I’m forty-two years old. I’ve taken lives, I’ve had women. But I’ve never been in love until I met Caterina, or felt this connected with another person until now.

“I’m being held captive.” Her dark eyes flicker with something that could be annoyance, but also… I wonder if it’s not. If it’s curiosity. Perhaps even a bit of arousal, as her chest pinkens, contrasting against her white sundress.

“You’re still in the same building.”

“Prison,” she points out. But although she rails against me, she doesn’t attempt to move. “I can’t leave this penthouse. Thus, it’s a prison.”

“If you count something with a rooftop pool, a personal chef, a gym, infinite streamed entertainment, and any luxuries you wish for delivered, as a prison.” With a man who will worship her and give her anything she asks for. If she just asks.

“You do if you’re a captive.” Such a sassy mouth now she’s found it.

“You’re being strongly encouraged to stay for your own safety and comfort,” I growl.

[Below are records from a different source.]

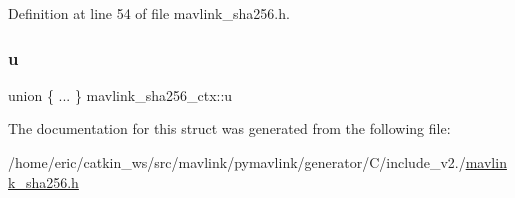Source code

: Definition at line 54 of file mavlink\+\_\+sha256.\+h.

\mbox{\label{structmavlink__sha256__ctx_aac47c20ac74d2755bf35047563645135}} 
\subsubsection{\texorpdfstring{u}{u}}
{\footnotesize\ttfamily union \{ ... \}   mavlink\+\_\+sha256\+\_\+ctx\+::u}



The documentation for this struct was generated from the following file\+:\begin{DoxyCompactItemize}
\item 
/home/eric/catkin\+\_\+ws/src/mavlink/pymavlink/generator/\+C/include\+\_\+v2./\mbox{\hyperlink{mavlink__sha256_8h}{mavlink\+\_\+sha256.\+h}}\end{DoxyCompactItemize}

“Lack of liberty equals captivity.”

“Has being here been so bad?” She’s a damn house-cat railing against walls that protect and coddle her. For ten days she’s been utterly content, so far as I can see. “It’s not like before this you left the building except to work or go to university.”

“That’s not the point,” she says, pushing gently against my chest. I allow it, giving her the distance she’s implicitly requesting. “I’m not your pawn, Angel.”

That change, to calling me by my mafia territory name, hits me in the heart. I invaded her space, and she pushed me away. I think—I fear—I’ve lost everything I’ve built with Caterina.

“I want to go to my exam,” she says clearly.

And I must extinguish the threat to her life.

“Fine.” I straighten. “You want a test of your business studies? I’ll take you to prove yourself to the richest businessmen in London.”